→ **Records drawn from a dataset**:
+---+

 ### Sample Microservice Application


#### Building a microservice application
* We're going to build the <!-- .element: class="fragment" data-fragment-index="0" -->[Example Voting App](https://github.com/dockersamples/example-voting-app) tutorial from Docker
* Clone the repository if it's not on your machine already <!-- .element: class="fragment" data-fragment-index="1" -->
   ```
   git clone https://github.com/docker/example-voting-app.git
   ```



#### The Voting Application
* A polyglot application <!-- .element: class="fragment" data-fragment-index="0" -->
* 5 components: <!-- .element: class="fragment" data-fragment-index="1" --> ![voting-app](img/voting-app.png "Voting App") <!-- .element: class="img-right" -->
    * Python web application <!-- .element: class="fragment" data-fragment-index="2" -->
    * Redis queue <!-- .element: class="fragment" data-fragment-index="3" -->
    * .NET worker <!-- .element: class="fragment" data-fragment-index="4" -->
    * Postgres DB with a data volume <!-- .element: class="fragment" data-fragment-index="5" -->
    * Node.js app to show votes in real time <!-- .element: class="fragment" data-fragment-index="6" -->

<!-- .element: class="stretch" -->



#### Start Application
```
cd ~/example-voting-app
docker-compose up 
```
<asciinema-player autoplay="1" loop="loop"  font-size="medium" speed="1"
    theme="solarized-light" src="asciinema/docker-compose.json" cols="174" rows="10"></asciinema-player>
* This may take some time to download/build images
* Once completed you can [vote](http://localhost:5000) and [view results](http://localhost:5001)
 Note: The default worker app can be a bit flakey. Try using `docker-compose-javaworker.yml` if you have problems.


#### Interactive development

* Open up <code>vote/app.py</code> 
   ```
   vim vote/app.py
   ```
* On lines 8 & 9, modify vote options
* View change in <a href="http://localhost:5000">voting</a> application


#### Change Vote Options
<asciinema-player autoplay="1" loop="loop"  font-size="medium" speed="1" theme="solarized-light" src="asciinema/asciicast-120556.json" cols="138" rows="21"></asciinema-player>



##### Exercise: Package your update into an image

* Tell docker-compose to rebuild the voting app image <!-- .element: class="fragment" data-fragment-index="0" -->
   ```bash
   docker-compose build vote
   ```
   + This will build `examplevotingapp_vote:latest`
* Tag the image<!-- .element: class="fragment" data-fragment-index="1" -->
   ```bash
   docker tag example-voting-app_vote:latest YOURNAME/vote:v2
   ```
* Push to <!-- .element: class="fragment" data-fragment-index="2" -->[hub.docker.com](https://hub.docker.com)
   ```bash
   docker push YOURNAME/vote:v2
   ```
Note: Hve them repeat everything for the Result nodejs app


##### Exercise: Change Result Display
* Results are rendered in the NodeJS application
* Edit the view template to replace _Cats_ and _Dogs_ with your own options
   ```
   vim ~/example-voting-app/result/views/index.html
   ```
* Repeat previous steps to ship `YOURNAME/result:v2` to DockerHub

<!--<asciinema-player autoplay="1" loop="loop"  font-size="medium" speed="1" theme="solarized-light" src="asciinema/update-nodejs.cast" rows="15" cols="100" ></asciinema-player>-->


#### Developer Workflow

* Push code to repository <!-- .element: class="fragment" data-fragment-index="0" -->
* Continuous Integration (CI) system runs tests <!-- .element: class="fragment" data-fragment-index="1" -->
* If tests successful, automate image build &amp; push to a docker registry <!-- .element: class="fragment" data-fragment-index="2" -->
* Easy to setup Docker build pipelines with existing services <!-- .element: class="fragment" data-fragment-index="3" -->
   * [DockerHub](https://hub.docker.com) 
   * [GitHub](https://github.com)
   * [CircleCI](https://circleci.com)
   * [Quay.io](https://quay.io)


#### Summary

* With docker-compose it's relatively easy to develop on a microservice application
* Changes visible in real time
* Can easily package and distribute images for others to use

+---+

→ **Problem**: Your reply should consist of one number: how many lines in the entries contain the string "DockerHub".

→ **Your response**: 2